WORK TASK —
Please take the lines from the one holding "## Email Verification" through the one holding "- Resend verification option" in the data below and copy them exactly.

◇ ◇ ◇ ◇ ◇ ◇ ◇

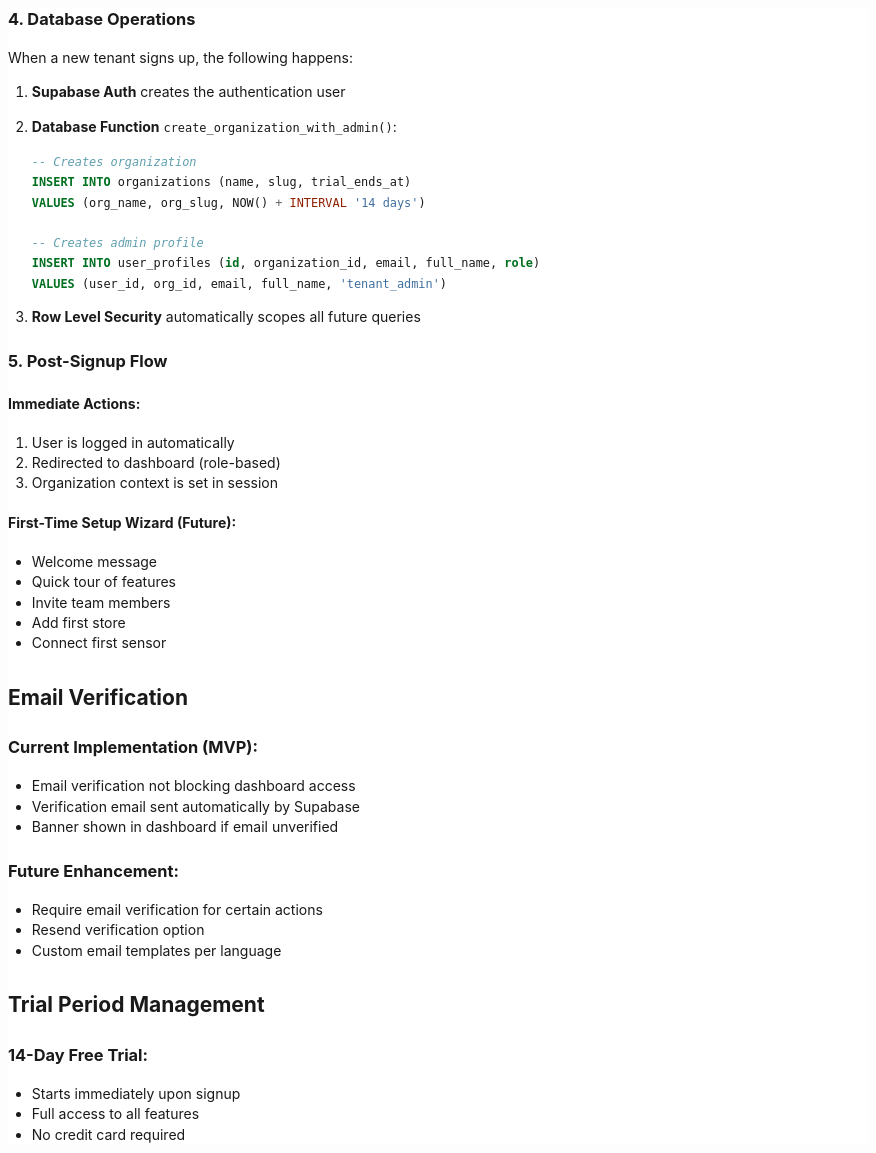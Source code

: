 ### 4. Database Operations

When a new tenant signs up, the following happens:

1. **Supabase Auth** creates the authentication user
2. **Database Function** `create_organization_with_admin()`:
   ```sql
   -- Creates organization
   INSERT INTO organizations (name, slug, trial_ends_at)
   VALUES (org_name, org_slug, NOW() + INTERVAL '14 days')
   
   -- Creates admin profile
   INSERT INTO user_profiles (id, organization_id, email, full_name, role)
   VALUES (user_id, org_id, email, full_name, 'tenant_admin')
   ```

3. **Row Level Security** automatically scopes all future queries

### 5. Post-Signup Flow

#### Immediate Actions:
1. User is logged in automatically
2. Redirected to dashboard (role-based)
3. Organization context is set in session

#### First-Time Setup Wizard (Future):
- Welcome message
- Quick tour of features
- Invite team members
- Add first store
- Connect first sensor

## Email Verification

### Current Implementation (MVP):
- Email verification not blocking dashboard access
- Verification email sent automatically by Supabase
- Banner shown in dashboard if email unverified

### Future Enhancement:
- Require email verification for certain actions
- Resend verification option
- Custom email templates per language

## Trial Period Management

### 14-Day Free Trial:
- Starts immediately upon signup
- Full access to all features
- No credit card required
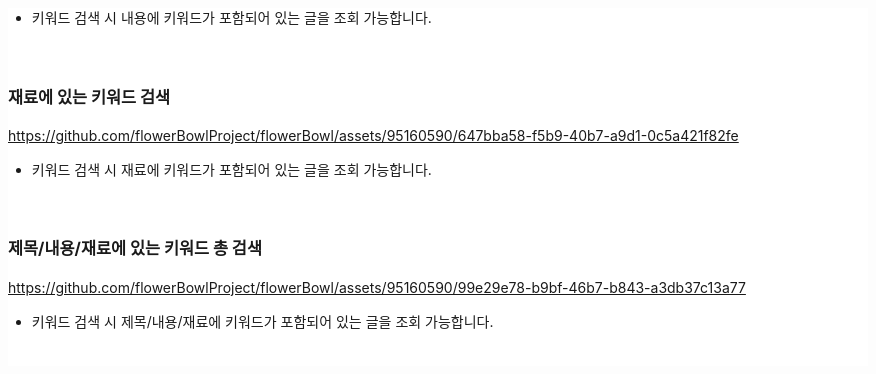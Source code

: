 - 키워드 검색 시 내용에 키워드가 포함되어 있는 글을 조회 가능합니다. <br></aside>
<br>

### 재료에 있는 키워드 검색

https://github.com/flowerBowlProject/flowerBowl/assets/95160590/647bba58-f5b9-40b7-a9d1-0c5a421f82fe

- 키워드 검색 시 재료에 키워드가 포함되어 있는 글을 조회 가능합니다. <br></aside>
<br>

### 제목/내용/재료에 있는 키워드 총 검색

https://github.com/flowerBowlProject/flowerBowl/assets/95160590/99e29e78-b9bf-46b7-b843-a3db37c13a77

- 키워드 검색 시  제목/내용/재료에 키워드가 포함되어 있는 글을 조회 가능합니다. <br></aside>
<br>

◇ ◇ ◇ ◇ ◇ ◇ ◇

EXERCISE RESULT —
## Email Verification

### Current Implementation (MVP):
- Email verification not blocking dashboard access
- Verification email sent automatically by Supabase
- Banner shown in dashboard if email unverified

### Future Enhancement:
- Require email verification for certain actions
- Resend verification option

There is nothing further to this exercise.